Instructions for the task >> Check the records below line by line for the string "Alice". Give the number of lines that contain it and nothing else.

== Segment start ==

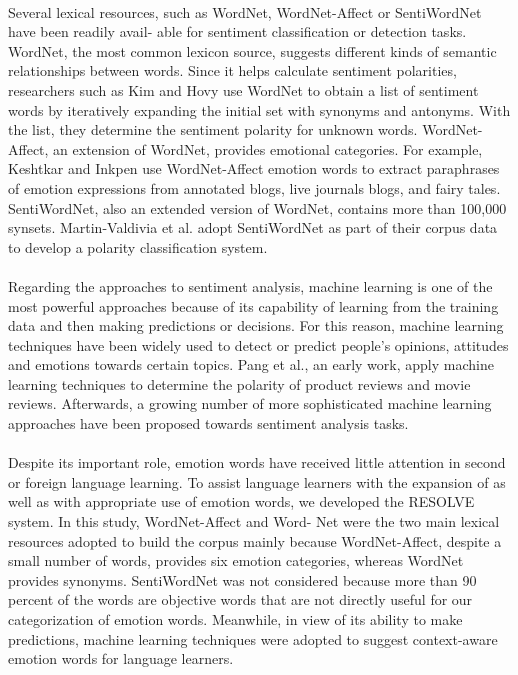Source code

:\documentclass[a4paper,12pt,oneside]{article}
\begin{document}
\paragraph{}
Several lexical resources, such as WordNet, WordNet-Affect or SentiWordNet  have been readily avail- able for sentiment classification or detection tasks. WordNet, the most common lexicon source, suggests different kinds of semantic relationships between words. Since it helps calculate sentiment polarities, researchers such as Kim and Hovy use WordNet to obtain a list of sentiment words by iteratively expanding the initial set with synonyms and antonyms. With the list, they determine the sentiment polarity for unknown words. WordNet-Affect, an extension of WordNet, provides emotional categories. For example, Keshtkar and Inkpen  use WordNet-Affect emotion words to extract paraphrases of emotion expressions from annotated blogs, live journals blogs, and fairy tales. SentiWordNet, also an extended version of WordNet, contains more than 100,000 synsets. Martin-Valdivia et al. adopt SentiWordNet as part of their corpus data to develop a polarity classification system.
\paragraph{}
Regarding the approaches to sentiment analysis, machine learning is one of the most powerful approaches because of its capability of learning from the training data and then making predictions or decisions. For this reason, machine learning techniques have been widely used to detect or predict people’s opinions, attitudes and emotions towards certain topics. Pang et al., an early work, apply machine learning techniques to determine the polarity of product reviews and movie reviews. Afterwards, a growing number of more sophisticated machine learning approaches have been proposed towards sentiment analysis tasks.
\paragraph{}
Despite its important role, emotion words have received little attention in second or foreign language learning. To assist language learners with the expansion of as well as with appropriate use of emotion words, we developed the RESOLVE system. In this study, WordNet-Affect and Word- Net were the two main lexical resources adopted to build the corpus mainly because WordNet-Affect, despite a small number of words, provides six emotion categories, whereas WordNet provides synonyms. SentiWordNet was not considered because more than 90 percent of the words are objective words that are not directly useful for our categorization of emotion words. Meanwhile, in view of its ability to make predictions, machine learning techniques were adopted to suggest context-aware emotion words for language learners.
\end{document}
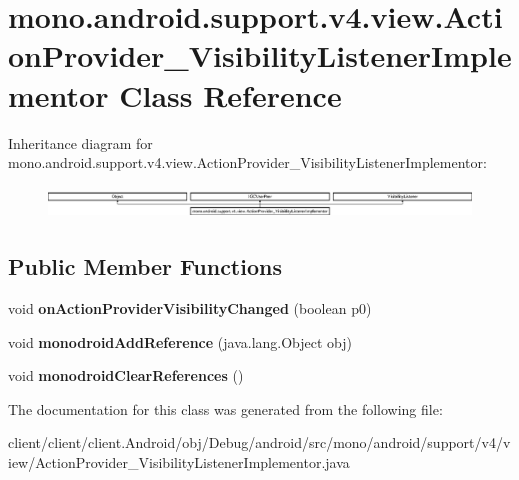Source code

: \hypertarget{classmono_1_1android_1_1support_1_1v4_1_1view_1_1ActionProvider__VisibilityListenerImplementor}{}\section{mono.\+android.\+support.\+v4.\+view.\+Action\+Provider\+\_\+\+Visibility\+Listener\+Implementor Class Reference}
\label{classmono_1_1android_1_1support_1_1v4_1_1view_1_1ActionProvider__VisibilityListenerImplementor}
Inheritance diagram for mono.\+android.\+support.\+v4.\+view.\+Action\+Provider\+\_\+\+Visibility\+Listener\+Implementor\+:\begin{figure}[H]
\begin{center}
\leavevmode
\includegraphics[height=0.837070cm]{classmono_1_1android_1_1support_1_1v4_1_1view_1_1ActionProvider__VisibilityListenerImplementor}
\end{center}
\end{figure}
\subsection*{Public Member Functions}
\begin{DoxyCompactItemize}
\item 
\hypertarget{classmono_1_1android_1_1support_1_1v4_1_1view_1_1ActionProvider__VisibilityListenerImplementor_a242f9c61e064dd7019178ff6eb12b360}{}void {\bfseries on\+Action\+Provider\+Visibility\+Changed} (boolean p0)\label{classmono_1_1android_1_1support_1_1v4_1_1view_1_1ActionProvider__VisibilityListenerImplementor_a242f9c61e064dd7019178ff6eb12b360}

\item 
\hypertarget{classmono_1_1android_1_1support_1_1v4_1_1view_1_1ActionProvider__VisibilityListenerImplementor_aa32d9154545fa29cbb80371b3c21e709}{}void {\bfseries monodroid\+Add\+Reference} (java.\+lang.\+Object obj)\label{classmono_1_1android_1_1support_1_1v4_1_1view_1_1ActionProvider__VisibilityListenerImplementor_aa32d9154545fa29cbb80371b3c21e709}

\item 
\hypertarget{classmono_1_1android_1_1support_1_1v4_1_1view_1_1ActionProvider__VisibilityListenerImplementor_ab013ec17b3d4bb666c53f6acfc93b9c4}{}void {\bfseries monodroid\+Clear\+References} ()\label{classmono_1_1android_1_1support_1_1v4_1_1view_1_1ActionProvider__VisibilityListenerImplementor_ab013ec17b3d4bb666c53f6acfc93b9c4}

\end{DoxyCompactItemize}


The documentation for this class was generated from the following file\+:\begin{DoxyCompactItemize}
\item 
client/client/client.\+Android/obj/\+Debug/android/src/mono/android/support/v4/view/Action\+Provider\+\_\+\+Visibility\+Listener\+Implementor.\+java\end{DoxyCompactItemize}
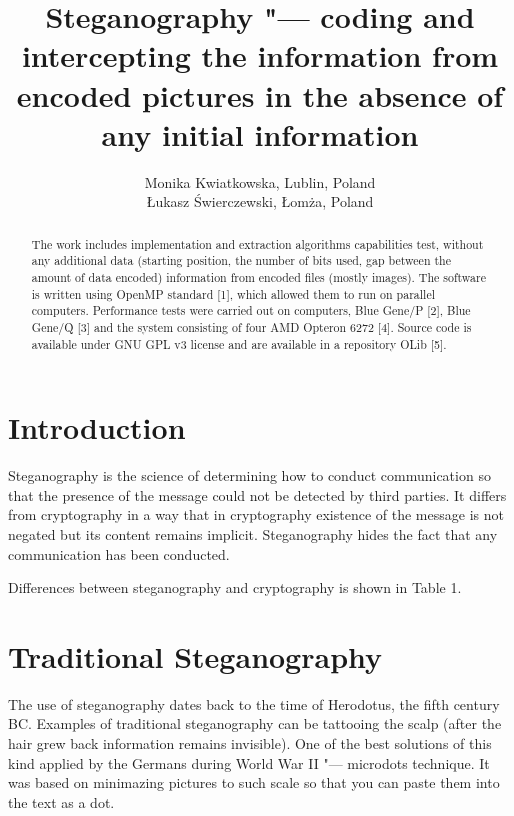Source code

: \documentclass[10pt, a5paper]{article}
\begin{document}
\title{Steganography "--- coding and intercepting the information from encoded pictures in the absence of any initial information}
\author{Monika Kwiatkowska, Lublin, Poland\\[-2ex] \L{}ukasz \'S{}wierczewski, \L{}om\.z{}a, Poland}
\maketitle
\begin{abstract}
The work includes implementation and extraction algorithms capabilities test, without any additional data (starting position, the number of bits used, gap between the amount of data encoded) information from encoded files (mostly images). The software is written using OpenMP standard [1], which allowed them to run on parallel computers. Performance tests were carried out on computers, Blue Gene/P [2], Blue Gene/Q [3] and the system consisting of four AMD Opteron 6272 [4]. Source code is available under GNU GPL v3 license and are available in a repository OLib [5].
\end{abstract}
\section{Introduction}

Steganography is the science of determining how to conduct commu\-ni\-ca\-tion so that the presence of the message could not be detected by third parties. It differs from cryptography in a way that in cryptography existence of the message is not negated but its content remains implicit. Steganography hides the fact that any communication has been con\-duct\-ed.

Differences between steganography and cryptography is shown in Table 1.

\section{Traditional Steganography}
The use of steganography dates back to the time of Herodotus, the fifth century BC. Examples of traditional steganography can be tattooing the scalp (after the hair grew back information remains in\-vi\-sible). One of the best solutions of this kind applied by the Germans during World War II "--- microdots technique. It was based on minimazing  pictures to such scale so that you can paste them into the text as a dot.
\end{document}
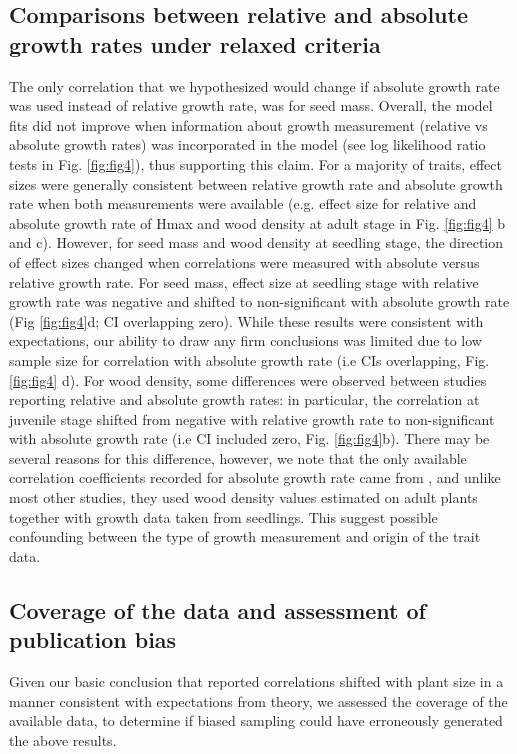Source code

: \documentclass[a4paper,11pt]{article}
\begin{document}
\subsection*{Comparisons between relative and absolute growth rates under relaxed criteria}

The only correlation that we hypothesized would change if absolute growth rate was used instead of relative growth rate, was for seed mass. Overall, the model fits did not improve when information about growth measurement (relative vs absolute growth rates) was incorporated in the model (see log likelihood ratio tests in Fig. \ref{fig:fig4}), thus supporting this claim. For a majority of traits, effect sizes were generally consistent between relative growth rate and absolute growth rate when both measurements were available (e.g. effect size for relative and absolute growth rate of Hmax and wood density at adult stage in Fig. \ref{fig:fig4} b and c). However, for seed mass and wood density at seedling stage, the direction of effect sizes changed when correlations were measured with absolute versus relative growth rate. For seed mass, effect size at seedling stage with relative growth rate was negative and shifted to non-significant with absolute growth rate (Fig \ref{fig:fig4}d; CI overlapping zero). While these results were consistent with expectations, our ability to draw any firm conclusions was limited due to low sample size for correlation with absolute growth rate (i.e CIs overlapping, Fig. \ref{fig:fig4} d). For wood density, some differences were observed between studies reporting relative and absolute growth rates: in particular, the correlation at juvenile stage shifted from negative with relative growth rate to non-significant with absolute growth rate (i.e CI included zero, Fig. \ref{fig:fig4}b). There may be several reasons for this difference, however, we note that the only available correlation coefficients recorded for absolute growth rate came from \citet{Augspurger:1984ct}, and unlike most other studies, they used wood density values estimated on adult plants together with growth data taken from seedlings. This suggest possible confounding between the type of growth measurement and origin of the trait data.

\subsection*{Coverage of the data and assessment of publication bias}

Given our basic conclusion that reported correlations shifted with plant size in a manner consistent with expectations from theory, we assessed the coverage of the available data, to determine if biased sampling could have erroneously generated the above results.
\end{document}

== Segment end ==
== Segment start ==

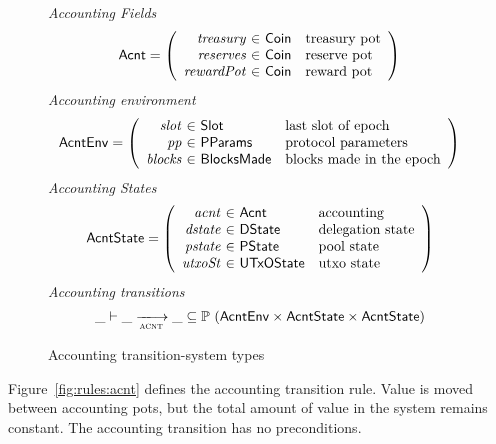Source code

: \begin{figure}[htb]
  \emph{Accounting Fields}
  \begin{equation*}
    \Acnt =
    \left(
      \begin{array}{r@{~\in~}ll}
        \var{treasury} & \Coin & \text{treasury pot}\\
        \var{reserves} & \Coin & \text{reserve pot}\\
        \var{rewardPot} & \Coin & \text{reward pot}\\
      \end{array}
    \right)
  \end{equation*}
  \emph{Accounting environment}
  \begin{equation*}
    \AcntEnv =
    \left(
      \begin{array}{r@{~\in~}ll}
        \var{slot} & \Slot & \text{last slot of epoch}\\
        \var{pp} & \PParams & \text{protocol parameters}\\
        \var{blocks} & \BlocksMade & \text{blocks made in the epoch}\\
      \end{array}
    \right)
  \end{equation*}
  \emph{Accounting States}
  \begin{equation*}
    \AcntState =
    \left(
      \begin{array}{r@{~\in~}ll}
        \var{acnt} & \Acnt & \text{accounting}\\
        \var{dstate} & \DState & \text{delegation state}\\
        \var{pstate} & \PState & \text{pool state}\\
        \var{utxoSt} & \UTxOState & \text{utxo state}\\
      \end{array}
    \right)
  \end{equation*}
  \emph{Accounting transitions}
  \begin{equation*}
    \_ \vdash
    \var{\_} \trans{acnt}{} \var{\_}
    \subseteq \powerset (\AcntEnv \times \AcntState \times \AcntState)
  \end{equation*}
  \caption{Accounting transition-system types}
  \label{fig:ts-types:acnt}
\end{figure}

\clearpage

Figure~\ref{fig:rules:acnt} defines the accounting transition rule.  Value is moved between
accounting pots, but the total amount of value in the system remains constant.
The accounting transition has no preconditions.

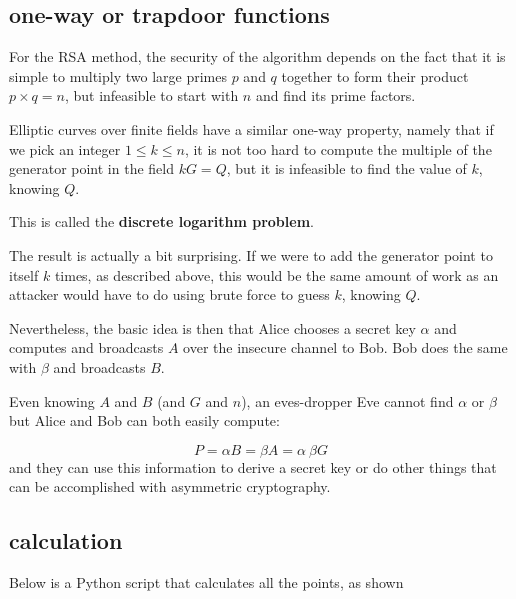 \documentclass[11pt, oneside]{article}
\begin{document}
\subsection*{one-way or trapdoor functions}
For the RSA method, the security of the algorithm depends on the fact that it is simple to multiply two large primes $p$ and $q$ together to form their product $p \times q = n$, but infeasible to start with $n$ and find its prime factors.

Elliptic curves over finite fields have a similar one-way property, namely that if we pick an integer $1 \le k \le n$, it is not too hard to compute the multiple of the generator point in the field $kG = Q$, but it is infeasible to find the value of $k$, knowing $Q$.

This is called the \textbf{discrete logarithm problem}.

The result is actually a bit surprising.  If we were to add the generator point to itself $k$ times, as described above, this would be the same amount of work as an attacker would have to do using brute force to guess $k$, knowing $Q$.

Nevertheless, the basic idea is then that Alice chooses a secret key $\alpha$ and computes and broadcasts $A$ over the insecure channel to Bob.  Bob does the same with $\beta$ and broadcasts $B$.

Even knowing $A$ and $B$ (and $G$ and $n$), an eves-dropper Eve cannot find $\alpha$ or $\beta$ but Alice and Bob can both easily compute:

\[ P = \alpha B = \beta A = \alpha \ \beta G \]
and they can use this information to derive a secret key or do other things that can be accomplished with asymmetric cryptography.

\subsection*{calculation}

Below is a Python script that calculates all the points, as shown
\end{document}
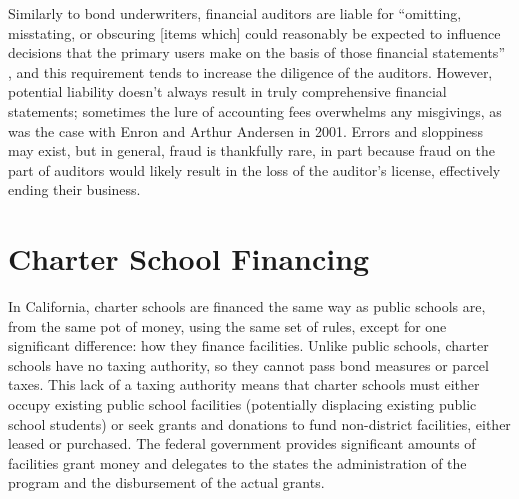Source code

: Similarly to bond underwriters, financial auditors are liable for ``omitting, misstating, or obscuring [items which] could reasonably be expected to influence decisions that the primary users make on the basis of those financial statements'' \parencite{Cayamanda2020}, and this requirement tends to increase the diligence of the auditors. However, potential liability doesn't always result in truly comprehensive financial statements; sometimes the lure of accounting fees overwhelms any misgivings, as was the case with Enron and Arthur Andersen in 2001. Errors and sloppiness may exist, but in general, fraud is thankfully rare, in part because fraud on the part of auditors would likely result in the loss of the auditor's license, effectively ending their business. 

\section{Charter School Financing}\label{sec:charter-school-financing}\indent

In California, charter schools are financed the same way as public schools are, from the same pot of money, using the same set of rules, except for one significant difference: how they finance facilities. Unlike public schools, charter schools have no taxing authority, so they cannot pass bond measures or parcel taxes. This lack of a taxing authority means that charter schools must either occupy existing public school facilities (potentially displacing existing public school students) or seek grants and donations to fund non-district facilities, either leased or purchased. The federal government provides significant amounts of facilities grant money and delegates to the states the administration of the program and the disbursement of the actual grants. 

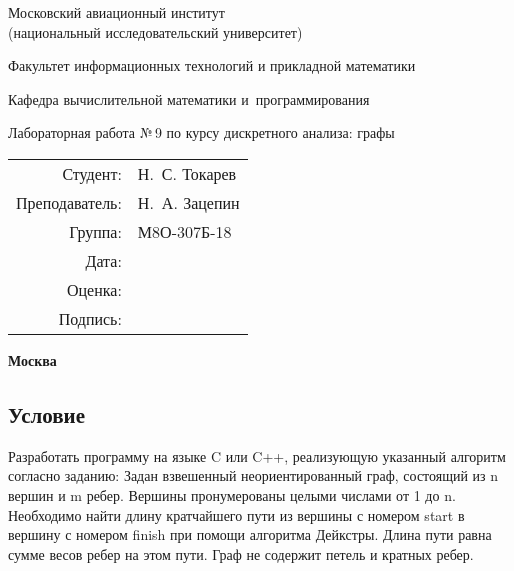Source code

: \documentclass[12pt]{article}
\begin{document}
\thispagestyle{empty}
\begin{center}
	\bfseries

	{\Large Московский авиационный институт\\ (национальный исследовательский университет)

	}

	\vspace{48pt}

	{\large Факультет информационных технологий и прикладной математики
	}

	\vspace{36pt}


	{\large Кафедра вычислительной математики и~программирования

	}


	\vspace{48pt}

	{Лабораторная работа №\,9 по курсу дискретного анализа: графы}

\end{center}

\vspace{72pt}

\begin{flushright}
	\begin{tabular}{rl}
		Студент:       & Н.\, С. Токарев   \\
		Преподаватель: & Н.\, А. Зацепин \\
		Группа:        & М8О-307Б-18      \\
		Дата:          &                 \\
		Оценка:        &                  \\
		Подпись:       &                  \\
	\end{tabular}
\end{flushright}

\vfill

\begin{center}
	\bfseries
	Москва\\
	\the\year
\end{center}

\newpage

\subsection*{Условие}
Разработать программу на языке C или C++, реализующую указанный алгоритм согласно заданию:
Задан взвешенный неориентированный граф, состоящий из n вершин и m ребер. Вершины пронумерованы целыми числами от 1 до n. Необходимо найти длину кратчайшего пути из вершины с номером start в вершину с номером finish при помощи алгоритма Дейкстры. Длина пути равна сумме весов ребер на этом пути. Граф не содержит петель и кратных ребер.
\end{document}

== Segment end ==
== Segment start ==

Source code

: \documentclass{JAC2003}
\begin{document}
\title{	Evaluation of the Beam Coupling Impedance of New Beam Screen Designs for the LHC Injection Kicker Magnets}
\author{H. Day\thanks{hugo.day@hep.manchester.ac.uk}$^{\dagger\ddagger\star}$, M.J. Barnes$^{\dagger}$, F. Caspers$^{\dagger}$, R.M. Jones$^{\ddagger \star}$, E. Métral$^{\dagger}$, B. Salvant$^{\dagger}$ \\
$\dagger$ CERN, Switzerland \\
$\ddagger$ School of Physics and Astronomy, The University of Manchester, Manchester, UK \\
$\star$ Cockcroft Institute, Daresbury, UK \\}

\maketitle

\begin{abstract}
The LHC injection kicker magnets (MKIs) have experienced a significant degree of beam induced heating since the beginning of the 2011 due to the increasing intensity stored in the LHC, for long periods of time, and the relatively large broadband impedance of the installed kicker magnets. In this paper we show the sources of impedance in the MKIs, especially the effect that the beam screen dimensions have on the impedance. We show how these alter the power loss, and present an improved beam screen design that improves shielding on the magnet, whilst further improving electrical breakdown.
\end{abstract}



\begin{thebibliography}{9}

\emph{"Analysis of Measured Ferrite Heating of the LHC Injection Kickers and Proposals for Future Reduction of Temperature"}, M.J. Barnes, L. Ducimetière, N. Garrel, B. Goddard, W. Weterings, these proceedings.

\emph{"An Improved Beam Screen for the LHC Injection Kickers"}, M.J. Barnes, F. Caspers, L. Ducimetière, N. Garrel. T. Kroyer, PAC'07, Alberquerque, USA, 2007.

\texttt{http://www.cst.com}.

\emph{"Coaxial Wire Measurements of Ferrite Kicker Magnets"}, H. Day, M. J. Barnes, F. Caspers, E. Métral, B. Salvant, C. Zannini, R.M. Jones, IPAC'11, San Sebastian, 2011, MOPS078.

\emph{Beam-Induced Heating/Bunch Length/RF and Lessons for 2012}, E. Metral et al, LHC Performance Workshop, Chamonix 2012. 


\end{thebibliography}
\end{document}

== Segment end ==

Written response >> 2